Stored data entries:
*****
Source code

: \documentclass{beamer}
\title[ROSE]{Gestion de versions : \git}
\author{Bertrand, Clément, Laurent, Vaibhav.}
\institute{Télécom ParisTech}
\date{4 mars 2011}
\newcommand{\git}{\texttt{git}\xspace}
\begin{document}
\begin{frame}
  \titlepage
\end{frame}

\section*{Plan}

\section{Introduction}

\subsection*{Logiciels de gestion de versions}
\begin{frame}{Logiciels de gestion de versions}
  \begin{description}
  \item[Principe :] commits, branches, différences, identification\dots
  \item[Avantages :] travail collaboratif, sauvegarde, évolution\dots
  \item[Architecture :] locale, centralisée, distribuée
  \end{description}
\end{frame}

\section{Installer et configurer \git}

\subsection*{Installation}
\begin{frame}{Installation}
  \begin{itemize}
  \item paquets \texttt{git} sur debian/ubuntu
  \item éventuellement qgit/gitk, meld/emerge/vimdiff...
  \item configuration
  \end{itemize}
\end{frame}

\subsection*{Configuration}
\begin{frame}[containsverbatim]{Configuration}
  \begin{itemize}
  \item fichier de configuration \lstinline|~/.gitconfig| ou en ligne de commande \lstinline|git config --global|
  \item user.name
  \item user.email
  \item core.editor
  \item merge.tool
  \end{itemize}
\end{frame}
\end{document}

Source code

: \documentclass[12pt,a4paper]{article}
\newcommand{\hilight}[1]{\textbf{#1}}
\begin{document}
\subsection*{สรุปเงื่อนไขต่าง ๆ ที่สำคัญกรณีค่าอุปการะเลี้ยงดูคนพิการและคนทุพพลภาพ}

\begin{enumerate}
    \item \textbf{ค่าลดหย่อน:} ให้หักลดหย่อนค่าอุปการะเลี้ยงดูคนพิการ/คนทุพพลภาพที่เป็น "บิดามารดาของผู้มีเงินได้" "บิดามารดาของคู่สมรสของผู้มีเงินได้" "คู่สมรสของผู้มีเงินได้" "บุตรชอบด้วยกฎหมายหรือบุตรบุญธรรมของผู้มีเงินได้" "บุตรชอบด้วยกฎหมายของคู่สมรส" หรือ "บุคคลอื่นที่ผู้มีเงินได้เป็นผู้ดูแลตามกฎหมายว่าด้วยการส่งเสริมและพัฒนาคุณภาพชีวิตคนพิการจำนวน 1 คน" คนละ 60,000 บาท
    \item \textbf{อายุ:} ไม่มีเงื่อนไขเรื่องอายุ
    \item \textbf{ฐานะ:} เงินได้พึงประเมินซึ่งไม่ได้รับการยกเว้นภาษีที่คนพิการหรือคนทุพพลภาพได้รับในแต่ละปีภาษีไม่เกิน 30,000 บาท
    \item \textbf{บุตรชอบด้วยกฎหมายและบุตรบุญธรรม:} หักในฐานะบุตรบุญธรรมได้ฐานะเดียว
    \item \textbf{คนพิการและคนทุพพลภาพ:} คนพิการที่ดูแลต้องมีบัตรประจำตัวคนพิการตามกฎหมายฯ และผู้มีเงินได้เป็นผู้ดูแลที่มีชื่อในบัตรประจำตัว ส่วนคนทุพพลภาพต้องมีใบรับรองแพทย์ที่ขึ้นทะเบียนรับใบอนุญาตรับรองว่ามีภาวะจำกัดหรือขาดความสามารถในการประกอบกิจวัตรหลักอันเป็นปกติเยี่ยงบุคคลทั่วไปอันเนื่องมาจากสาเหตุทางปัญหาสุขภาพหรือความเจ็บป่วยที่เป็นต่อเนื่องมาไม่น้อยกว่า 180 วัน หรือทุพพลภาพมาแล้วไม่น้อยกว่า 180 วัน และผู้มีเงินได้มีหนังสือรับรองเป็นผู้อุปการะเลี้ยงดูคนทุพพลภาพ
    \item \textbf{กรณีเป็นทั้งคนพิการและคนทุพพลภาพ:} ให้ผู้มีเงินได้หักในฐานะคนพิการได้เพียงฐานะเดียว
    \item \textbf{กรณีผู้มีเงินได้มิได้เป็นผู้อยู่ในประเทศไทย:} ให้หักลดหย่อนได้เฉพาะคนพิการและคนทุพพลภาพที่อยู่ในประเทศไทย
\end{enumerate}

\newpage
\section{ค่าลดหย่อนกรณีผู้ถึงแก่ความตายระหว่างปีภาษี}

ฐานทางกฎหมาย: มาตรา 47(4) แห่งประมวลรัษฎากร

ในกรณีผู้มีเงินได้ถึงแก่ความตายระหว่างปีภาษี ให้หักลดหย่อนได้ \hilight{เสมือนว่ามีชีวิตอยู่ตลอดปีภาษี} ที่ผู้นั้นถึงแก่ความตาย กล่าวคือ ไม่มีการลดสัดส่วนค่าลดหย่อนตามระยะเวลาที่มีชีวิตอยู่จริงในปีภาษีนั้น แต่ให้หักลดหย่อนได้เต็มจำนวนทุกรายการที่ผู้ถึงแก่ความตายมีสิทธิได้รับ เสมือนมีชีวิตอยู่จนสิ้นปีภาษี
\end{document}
*****
* _REQUIREMENT_:
Repeat each of the entries exactly as written.

* _TASK ANSWER_:
Source code

: \documentclass{beamer}
\title[ROSE]{Gestion de versions : \git}
\author{Bertrand, Clément, Laurent, Vaibhav.}
\institute{Télécom ParisTech}
\date{4 mars 2011}
\newcommand{\git}{\texttt{git}\xspace}
\begin{document}
\begin{frame}
  \titlepage
\end{frame}

\section*{Plan}

\section{Introduction}

\subsection*{Logiciels de gestion de versions}
\begin{frame}{Logiciels de gestion de versions}
  \begin{description}
  \item[Principe :] commits, branches, différences, identification\dots
  \item[Avantages :] travail collaboratif, sauvegarde, évolution\dots
  \item[Architecture :] locale, centralisée, distribuée
  \end{description}
\end{frame}

\section{Installer et configurer \git}

\subsection*{Installation}
\begin{frame}{Installation}
  \begin{itemize}
  \item paquets \texttt{git} sur debian/ubuntu
  \item éventuellement qgit/gitk, meld/emerge/vimdiff...
  \item configuration
  \end{itemize}
\end{frame}

\subsection*{Configuration}
\begin{frame}[containsverbatim]{Configuration}
  \begin{itemize}
  \item fichier de configuration \lstinline|~/.gitconfig| ou en ligne de commande \lstinline|git config --global|
  \item user.name
  \item user.email
  \item core.editor
  \item merge.tool
  \end{itemize}
\end{frame}
\end{document}

Source code

: \documentclass[12pt,a4paper]{article}
\newcommand{\hilight}[1]{\textbf{#1}}
\begin{document}
\subsection*{สรุปเงื่อนไขต่าง ๆ ที่สำคัญกรณีค่าอุปการะเลี้ยงดูคนพิการและคนทุพพลภาพ}

\begin{enumerate}
    \item \textbf{ค่าลดหย่อน:} ให้หักลดหย่อนค่าอุปการะเลี้ยงดูคนพิการ/คนทุพพลภาพที่เป็น "บิดามารดาของผู้มีเงินได้" "บิดามารดาของคู่สมรสของผู้มีเงินได้" "คู่สมรสของผู้มีเงินได้" "บุตรชอบด้วยกฎหมายหรือบุตรบุญธรรมของผู้มีเงินได้" "บุตรชอบด้วยกฎหมายของคู่สมรส" หรือ "บุคคลอื่นที่ผู้มีเงินได้เป็นผู้ดูแลตามกฎหมายว่าด้วยการส่งเสริมและพัฒนาคุณภาพชีวิตคนพิการจำนวน 1 คน" คนละ 60,000 บาท
    \item \textbf{อายุ:} ไม่มีเงื่อนไขเรื่องอายุ
    \item \textbf{ฐานะ:} เงินได้พึงประเมินซึ่งไม่ได้รับการยกเว้นภาษีที่คนพิการหรือคนทุพพลภาพได้รับในแต่ละปีภาษีไม่เกิน 30,000 บาท
    \item \textbf{บุตรชอบด้วยกฎหมายและบุตรบุญธรรม:} หักในฐานะบุตรบุญธรรมได้ฐานะเดียว
    \item \textbf{คนพิการและคนทุพพลภาพ:} คนพิการที่ดูแลต้องมีบัตรประจำตัวคนพิการตามกฎหมายฯ และผู้มีเงินได้เป็นผู้ดูแลที่มีชื่อในบัตรประจำตัว ส่วนคนทุพพลภาพต้องมีใบรับรองแพทย์ที่ขึ้นทะเบียนรับใบอนุญาตรับรองว่ามีภาวะจำกัดหรือขาดความสามารถในการประกอบกิจวัตรหลักอันเป็นปกติเยี่ยงบุคคลทั่วไปอันเนื่องมาจากสาเหตุทางปัญหาสุขภาพหรือความเจ็บป่วยที่เป็นต่อเนื่องมาไม่น้อยกว่า 180 วัน หรือทุพพลภาพมาแล้วไม่น้อยกว่า 180 วัน และผู้มีเงินได้มีหนังสือรับรองเป็นผู้อุปการะเลี้ยงดูคนทุพพลภาพ
    \item \textbf{กรณีเป็นทั้งคนพิการและคนทุพพลภาพ:} ให้ผู้มีเงินได้หักในฐานะคนพิการได้เพียงฐานะเดียว
    \item \textbf{กรณีผู้มีเงินได้มิได้เป็นผู้อยู่ในประเทศไทย:} ให้หักลดหย่อนได้เฉพาะคนพิการและคนทุพพลภาพที่อยู่ในประเทศไทย
\end{enumerate}

\newpage
\section{ค่าลดหย่อนกรณีผู้ถึงแก่ความตายระหว่างปีภาษี}

ฐานทางกฎหมาย: มาตรา 47(4) แห่งประมวลรัษฎากร

ในกรณีผู้มีเงินได้ถึงแก่ความตายระหว่างปีภาษี ให้หักลดหย่อนได้ \hilight{เสมือนว่ามีชีวิตอยู่ตลอดปีภาษี} ที่ผู้นั้นถึงแก่ความตาย กล่าวคือ ไม่มีการลดสัดส่วนค่าลดหย่อนตามระยะเวลาที่มีชีวิตอยู่จริงในปีภาษีนั้น แต่ให้หักลดหย่อนได้เต็มจำนวนทุกรายการที่ผู้ถึงแก่ความตายมีสิทธิได้รับ เสมือนมีชีวิตอยู่จนสิ้นปีภาษี
\end{document}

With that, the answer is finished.